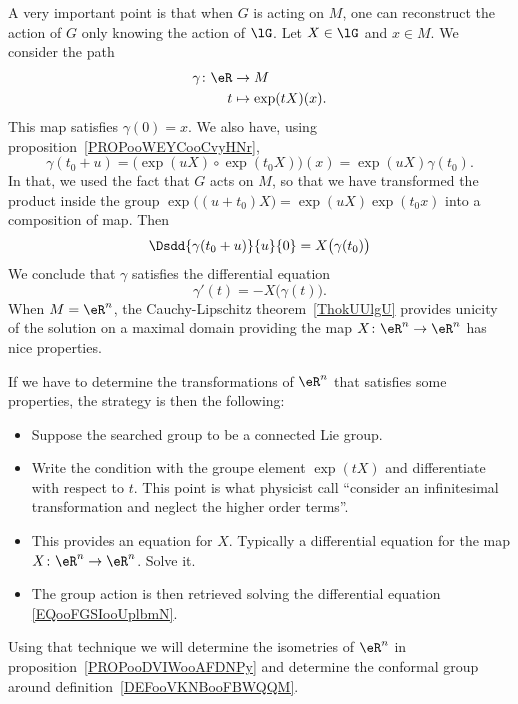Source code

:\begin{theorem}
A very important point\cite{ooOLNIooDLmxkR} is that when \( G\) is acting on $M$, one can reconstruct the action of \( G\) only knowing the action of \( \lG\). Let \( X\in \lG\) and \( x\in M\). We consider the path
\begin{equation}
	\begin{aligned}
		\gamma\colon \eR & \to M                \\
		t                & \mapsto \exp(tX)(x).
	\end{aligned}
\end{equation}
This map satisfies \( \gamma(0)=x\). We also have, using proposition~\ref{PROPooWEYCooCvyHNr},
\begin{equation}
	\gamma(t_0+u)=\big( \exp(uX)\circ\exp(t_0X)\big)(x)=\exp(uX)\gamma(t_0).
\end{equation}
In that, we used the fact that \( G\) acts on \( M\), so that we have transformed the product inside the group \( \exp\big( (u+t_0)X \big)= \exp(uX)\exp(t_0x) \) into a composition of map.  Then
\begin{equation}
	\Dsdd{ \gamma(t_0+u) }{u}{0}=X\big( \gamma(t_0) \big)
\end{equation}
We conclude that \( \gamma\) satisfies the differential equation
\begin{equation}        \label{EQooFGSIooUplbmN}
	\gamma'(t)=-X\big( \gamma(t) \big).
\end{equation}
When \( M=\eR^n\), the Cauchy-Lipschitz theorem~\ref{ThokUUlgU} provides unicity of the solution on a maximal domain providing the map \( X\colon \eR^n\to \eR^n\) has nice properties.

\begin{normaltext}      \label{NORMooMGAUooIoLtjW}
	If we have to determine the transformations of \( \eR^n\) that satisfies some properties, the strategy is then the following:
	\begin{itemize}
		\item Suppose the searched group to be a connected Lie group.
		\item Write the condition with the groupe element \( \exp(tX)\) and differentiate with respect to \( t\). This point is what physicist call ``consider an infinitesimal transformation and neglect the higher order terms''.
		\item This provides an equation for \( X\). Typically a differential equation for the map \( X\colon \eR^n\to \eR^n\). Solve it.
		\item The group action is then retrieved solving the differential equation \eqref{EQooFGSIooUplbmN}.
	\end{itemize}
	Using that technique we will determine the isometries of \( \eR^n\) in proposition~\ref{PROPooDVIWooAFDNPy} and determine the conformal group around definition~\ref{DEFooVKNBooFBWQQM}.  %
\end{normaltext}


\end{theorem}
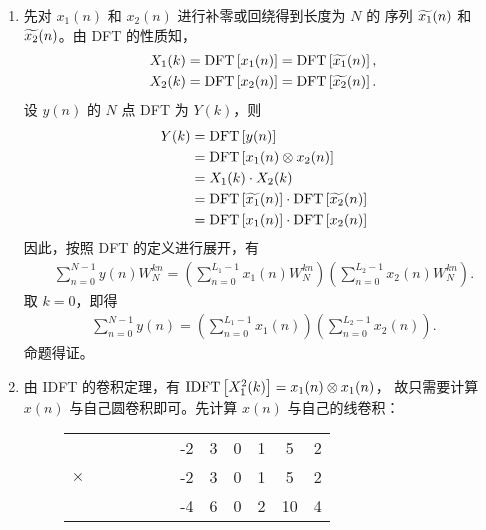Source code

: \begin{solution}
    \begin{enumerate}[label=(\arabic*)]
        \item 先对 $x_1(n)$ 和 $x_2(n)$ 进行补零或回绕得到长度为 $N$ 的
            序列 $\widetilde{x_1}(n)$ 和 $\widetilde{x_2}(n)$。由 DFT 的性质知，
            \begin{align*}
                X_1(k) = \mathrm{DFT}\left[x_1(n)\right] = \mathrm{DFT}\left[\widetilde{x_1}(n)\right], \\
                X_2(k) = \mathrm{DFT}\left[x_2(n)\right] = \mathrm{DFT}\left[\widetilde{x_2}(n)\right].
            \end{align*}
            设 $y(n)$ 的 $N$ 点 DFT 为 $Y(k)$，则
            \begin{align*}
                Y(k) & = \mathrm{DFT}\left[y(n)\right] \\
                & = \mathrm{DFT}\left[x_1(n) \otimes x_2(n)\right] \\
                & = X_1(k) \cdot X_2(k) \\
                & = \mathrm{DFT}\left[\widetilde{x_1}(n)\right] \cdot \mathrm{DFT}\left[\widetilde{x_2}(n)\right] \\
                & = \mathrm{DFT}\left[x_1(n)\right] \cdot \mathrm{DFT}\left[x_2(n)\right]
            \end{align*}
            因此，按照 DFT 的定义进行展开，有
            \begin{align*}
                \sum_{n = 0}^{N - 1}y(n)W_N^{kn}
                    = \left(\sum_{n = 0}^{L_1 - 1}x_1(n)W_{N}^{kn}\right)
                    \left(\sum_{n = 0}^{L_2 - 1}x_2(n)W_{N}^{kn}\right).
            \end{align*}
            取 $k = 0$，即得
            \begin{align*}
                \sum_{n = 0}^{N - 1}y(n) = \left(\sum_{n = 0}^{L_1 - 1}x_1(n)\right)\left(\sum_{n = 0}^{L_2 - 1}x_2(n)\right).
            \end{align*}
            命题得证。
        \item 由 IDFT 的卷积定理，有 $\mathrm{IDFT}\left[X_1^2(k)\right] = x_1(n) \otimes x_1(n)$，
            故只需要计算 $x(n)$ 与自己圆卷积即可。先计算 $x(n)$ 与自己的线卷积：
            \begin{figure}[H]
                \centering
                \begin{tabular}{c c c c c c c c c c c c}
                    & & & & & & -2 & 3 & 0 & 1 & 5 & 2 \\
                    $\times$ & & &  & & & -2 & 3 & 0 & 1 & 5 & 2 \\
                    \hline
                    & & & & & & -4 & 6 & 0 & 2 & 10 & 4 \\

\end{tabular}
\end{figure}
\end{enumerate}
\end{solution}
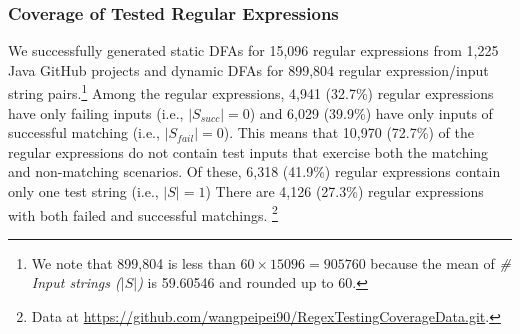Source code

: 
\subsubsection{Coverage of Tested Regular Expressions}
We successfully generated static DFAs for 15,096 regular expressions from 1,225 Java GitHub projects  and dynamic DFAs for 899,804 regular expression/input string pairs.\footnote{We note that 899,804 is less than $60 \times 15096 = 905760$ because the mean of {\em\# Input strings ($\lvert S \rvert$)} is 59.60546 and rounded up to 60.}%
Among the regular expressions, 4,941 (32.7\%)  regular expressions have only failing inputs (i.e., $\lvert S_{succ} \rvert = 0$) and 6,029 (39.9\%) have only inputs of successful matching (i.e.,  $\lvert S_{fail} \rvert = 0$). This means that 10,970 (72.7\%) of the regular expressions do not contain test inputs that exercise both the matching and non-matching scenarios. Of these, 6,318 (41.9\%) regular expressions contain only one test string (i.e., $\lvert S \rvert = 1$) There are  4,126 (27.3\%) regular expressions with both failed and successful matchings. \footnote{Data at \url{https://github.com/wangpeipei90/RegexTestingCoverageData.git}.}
--
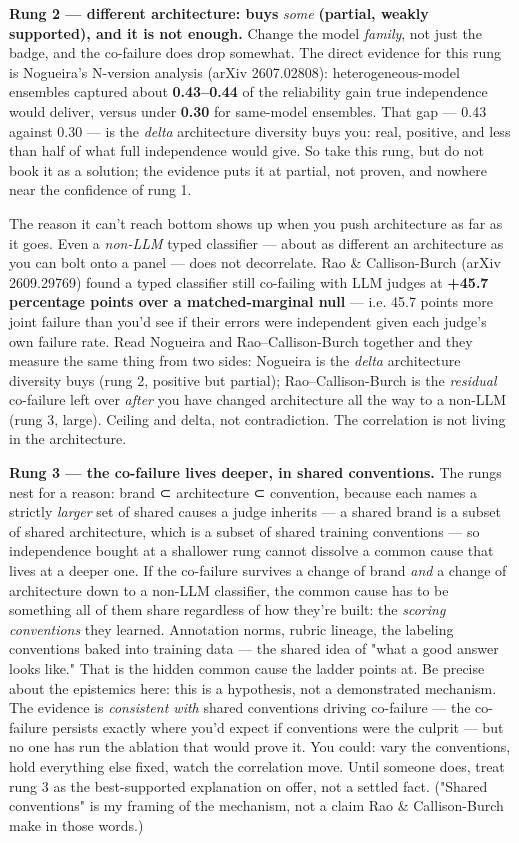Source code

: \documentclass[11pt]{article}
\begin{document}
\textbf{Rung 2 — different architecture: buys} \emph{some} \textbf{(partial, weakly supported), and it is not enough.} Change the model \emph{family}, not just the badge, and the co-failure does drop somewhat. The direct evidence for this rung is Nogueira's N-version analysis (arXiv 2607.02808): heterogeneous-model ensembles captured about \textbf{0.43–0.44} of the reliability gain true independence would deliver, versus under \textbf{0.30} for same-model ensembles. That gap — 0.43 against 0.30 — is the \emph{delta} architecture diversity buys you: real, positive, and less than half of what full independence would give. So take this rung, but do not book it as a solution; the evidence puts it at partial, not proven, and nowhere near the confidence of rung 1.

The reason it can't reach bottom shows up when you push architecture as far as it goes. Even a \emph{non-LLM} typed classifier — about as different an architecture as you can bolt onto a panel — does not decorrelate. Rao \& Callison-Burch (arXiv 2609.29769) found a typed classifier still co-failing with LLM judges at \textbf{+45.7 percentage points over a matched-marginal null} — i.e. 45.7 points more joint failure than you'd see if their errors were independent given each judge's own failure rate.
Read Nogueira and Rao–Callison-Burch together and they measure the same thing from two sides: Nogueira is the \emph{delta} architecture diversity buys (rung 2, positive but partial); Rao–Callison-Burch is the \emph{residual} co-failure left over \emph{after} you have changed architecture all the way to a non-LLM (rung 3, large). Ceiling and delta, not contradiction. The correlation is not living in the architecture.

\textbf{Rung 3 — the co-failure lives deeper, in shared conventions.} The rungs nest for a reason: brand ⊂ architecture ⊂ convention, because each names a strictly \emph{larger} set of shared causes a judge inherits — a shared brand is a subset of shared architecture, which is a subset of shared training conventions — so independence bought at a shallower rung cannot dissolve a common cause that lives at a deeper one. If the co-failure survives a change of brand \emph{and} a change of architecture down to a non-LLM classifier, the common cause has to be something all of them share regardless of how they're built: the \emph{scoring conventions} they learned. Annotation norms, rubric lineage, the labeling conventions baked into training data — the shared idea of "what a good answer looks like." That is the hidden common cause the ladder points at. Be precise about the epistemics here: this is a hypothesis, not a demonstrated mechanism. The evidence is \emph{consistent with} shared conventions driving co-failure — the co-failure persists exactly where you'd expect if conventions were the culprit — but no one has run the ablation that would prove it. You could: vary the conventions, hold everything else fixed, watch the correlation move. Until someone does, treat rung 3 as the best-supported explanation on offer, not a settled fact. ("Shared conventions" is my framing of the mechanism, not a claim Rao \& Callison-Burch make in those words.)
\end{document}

[Assigned task]:
Your answer should consist of the lines above that hold the word "theorem", copied exactly.

[Your response]:
:\begin{theorem}
When \( M=\eR^n\), the Cauchy-Lipschitz theorem~\ref{ThokUUlgU} provides unicity of the solution on a maximal domain providing the map \( X\colon \eR^n\to \eR^n\) has nice properties.
\end{theorem}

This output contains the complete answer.